» Task goal: Copy out lines with the word "oompParts" from the material that follows.
##### Material shown
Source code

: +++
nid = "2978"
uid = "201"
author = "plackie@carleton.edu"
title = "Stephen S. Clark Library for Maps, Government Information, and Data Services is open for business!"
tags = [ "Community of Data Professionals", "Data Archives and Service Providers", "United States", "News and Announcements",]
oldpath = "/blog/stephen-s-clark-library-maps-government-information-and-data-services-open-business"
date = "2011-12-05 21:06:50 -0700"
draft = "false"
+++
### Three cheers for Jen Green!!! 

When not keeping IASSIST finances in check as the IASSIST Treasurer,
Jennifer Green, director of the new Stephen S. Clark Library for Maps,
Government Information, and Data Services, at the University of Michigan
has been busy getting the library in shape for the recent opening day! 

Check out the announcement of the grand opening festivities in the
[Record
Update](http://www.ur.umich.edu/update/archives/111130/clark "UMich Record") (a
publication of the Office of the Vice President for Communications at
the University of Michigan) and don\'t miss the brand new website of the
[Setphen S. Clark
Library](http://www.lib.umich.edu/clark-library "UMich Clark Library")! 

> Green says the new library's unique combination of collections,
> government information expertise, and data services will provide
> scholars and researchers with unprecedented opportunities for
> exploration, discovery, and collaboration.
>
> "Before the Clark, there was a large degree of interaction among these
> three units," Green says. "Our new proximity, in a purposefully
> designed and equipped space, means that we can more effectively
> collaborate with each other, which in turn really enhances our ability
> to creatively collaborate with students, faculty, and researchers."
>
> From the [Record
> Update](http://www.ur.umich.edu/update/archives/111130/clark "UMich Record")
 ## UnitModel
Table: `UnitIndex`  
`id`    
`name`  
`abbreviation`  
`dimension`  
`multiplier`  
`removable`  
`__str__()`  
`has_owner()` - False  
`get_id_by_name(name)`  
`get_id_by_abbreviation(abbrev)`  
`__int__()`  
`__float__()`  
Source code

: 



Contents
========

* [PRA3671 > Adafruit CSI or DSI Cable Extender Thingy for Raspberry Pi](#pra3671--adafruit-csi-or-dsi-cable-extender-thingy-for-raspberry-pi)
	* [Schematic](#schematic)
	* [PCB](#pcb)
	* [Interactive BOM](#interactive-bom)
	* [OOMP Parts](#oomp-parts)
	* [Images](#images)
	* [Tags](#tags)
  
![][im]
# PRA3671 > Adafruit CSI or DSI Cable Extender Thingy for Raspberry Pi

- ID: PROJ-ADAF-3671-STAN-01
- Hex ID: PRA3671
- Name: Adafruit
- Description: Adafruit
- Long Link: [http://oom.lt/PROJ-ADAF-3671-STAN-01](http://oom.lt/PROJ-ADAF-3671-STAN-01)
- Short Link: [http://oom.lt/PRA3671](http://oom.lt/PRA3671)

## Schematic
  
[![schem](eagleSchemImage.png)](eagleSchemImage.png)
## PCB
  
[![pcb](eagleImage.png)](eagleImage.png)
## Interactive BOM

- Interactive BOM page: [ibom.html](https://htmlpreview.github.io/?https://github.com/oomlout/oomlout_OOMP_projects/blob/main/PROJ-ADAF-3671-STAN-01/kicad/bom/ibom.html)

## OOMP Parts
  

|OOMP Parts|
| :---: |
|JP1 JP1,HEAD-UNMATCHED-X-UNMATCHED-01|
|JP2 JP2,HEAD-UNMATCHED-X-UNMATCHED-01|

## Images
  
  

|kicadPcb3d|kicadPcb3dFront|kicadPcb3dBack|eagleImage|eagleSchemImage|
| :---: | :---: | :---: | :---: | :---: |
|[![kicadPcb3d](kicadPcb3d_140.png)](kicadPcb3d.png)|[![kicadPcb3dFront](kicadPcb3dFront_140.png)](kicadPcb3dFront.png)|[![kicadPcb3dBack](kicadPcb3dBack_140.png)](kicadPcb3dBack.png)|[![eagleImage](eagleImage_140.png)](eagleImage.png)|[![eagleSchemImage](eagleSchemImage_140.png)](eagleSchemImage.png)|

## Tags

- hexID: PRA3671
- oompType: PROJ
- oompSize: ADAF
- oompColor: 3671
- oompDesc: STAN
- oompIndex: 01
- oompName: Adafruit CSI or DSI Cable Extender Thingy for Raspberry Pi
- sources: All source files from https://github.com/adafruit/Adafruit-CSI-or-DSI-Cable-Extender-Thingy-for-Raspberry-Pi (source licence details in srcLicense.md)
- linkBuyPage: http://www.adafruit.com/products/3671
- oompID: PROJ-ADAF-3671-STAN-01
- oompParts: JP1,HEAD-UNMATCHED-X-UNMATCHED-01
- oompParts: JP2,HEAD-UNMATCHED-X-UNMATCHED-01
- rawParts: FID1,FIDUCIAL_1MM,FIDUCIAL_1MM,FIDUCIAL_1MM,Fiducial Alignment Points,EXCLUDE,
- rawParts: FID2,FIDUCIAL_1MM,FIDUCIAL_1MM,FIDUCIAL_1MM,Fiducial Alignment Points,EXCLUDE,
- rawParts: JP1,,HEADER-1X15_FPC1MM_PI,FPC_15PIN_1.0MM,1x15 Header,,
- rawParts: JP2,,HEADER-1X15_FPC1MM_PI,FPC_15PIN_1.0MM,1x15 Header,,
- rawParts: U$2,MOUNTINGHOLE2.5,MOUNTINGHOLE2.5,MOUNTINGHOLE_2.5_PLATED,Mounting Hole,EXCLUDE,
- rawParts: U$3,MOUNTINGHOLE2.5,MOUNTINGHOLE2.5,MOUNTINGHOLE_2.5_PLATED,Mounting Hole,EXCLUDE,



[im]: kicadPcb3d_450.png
##########
» Output of the exercise:
- oompParts: JP1,HEAD-UNMATCHED-X-UNMATCHED-01
- oompParts: JP2,HEAD-UNMATCHED-X-UNMATCHED-01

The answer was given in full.